WHAT TO DO:
Using the listing below, report how many lines hold the word "useConversationDetail", and nothing else.

AVAILABLE DATA:
+--

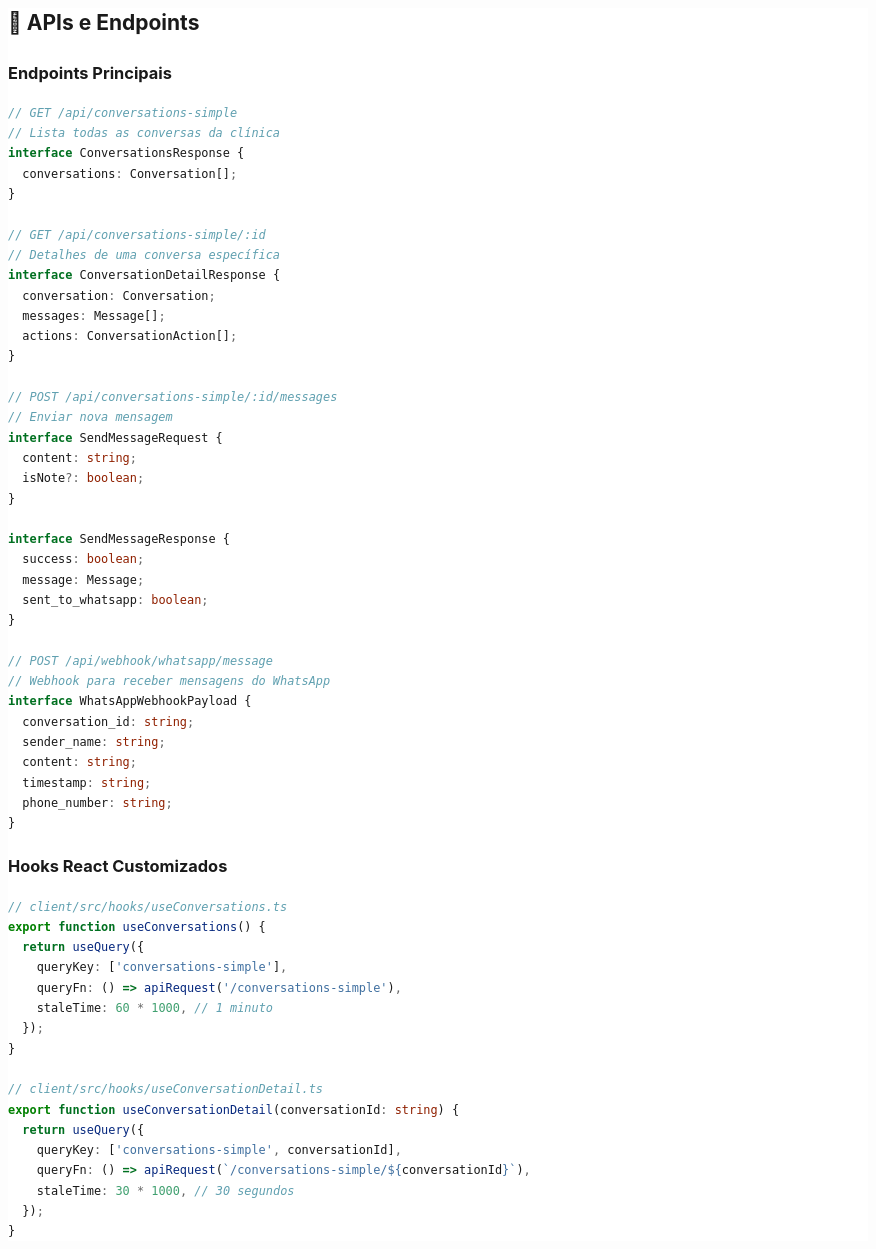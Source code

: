 ## 🔗 APIs e Endpoints

### Endpoints Principais

```typescript
// GET /api/conversations-simple
// Lista todas as conversas da clínica
interface ConversationsResponse {
  conversations: Conversation[];
}

// GET /api/conversations-simple/:id  
// Detalhes de uma conversa específica
interface ConversationDetailResponse {
  conversation: Conversation;
  messages: Message[];
  actions: ConversationAction[];
}

// POST /api/conversations-simple/:id/messages
// Enviar nova mensagem
interface SendMessageRequest {
  content: string;
  isNote?: boolean;
}

interface SendMessageResponse {
  success: boolean;
  message: Message;
  sent_to_whatsapp: boolean;
}

// POST /api/webhook/whatsapp/message
// Webhook para receber mensagens do WhatsApp
interface WhatsAppWebhookPayload {
  conversation_id: string;
  sender_name: string;
  content: string;
  timestamp: string;
  phone_number: string;
}
```

### Hooks React Customizados

```typescript
// client/src/hooks/useConversations.ts
export function useConversations() {
  return useQuery({
    queryKey: ['conversations-simple'],
    queryFn: () => apiRequest('/conversations-simple'),
    staleTime: 60 * 1000, // 1 minuto
  });
}

// client/src/hooks/useConversationDetail.ts  
export function useConversationDetail(conversationId: string) {
  return useQuery({
    queryKey: ['conversations-simple', conversationId],
    queryFn: () => apiRequest(`/conversations-simple/${conversationId}`),
    staleTime: 30 * 1000, // 30 segundos
  });
}
```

+--

ANSWER:
2